El 14 de abril de 1931 se proclamó en España la Segunda
República. Pese a que, en términos absolutos, los monárquicos habían ganado las elecciones
municipales celebradas el 12 de abril en las zonas rurales y pequeñas ciudades,
en las grandes ciudades del país, los
partidos que conformaban el llamado “Pacto de San Sebastián” y proclives a la
República, con sus líderes encarcelados tras los sucesos de Jaca de 1930, se habían impuesto con autoridad. El recuento
de los resultados en las grandes urbes llegó mucho antes que el de las zonas
rurales y el sentimiento de euforia se propagó entre sus habitantes. Las
propuestas del rey para formar gobierno fracasaron y éste salió precipitadamente
para el exilio el día 14 y sin abdicar de sus derechos dinásticos y
constitucionales. Ese mismo día, se proclamó la 2ª República. Las elecciones
generales del 28 de junio del 31 dieron como vencedores al centro radical y a
las izquierdas republicanas y socialistas y el 9 de diciembre del mismo año, se
aprobó una nueva Constitución. Se nombró a Niceto Alcalá Zamora como Presidente
de la República y a Manuel Azaña como presidente del Gobierno.

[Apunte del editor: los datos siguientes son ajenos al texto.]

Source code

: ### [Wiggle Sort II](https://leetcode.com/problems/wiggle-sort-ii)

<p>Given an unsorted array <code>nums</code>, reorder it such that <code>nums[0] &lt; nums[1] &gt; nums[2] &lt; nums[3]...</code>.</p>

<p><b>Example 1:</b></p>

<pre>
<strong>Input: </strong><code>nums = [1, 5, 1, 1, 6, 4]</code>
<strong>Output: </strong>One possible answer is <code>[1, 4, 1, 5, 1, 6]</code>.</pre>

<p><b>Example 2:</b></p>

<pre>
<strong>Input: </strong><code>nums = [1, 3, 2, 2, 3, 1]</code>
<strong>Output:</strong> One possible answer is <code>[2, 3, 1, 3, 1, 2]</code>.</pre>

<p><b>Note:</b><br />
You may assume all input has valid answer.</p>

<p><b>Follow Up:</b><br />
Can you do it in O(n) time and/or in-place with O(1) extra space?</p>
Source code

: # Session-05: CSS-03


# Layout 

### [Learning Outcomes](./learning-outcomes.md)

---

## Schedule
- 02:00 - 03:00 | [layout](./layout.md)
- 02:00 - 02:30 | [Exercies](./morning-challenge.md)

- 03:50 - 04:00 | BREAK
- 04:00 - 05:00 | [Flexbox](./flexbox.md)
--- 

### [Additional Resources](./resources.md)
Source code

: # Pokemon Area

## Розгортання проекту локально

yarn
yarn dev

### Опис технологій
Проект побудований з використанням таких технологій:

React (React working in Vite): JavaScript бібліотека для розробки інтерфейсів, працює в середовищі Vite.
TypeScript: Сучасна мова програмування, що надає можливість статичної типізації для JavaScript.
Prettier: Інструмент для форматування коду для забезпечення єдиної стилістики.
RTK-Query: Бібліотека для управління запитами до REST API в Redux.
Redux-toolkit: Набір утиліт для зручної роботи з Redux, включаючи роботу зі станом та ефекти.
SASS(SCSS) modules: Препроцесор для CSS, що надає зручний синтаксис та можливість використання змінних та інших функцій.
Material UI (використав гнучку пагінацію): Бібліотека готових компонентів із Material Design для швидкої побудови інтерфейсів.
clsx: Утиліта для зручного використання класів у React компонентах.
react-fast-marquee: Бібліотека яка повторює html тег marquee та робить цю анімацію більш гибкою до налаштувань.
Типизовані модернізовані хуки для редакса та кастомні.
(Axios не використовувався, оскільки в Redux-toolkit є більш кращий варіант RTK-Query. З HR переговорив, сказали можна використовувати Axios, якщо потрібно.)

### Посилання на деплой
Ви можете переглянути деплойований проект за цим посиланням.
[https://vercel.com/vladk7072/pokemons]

La ilusionante y joven República enseguida tuvo que vérselas
con uno de sus adversarios más recalcitrantes: El clero. El Gobierno español
intentó reducir la extraordinaria fuerza económica y social de la Iglesia que,
en las fechas que estamos tratando, tenía más de 110.000 religiosos, unos
40.000 del clero secular y 70.000 del regular de ambos sexos; además de unas 20.000
fincas, entre rurales y urbanas, amén de las no escrituradas. Todo este
entramado era financiado por los Presupuestos de Estado a través de los
acuerdos suscritos en el Concordato de 1851. Ante la posible pérdida de
privilegios, de los púlpitos más fundamentalistas y de algunos medios de
comunicación empezaron a salir proclamas antirrepublicanas que “incendiaron”
los ánimos de los más radicales llegándose a quemar iglesias y conventos en
varias ciudades españolas con la consiguiente pérdida patrimonial y artística.
Estos actos causaron un duro golpe a la bisoña República y la crispación en los
sectores católicos creó una gran tensión. A pesar de todo, se expulsó a los
jesuitas, se congeló el número de eclesiásticos, se les prohibió la enseñanza, se
legalizó el divorcio y se secularizaron los cementerios.